## WORKING DATA
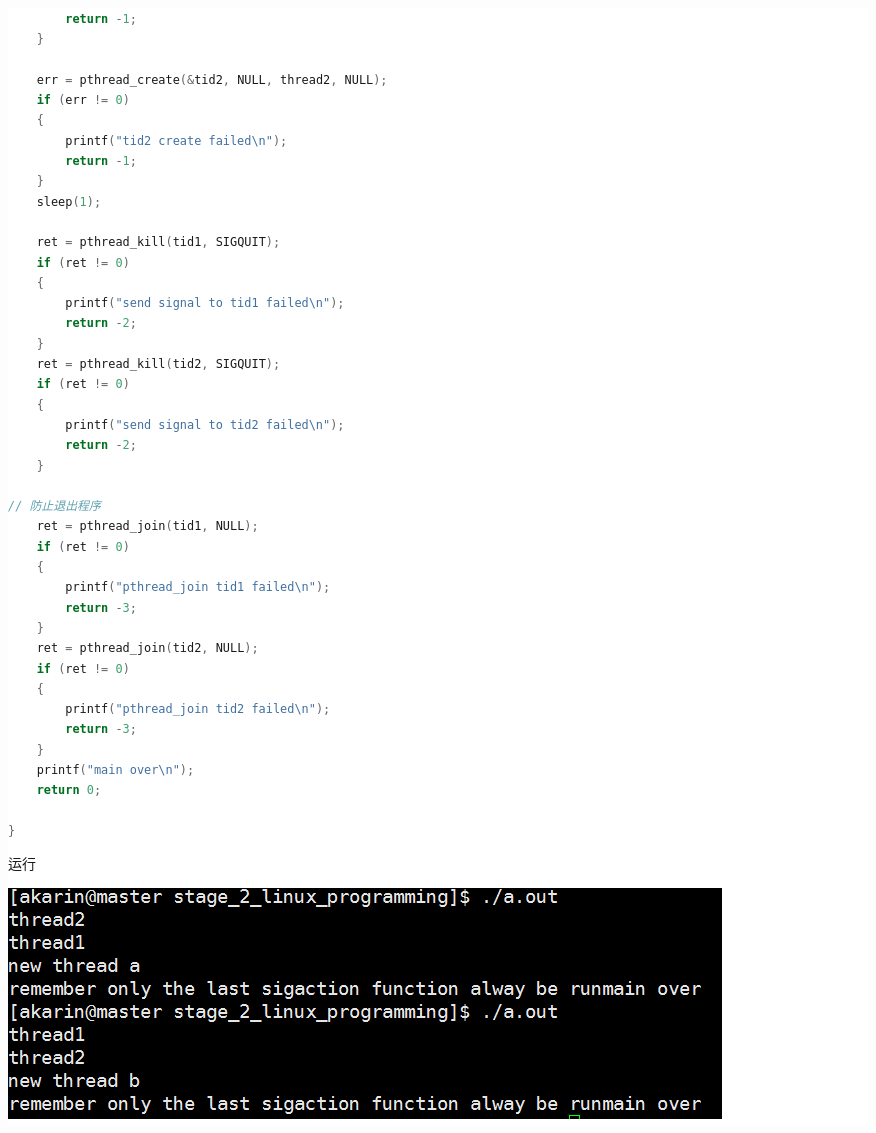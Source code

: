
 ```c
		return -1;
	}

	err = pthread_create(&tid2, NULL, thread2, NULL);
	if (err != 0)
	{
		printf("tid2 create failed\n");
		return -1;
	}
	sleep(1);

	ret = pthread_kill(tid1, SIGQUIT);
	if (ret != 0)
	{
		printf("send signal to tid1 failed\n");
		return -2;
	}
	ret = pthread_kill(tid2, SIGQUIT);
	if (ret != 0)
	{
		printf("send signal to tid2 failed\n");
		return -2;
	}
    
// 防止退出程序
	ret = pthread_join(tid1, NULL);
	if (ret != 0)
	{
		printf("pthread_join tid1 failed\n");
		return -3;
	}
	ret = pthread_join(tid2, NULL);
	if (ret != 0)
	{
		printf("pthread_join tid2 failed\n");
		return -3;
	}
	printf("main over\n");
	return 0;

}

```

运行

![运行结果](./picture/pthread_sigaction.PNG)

## TASK TO CARRY OUT
Search the entries for the word "SIGQUIT". Copy every line where it occurs.

## OUTPUT OF THE EXERCISE
	ret = pthread_kill(tid1, SIGQUIT);
	ret = pthread_kill(tid2, SIGQUIT);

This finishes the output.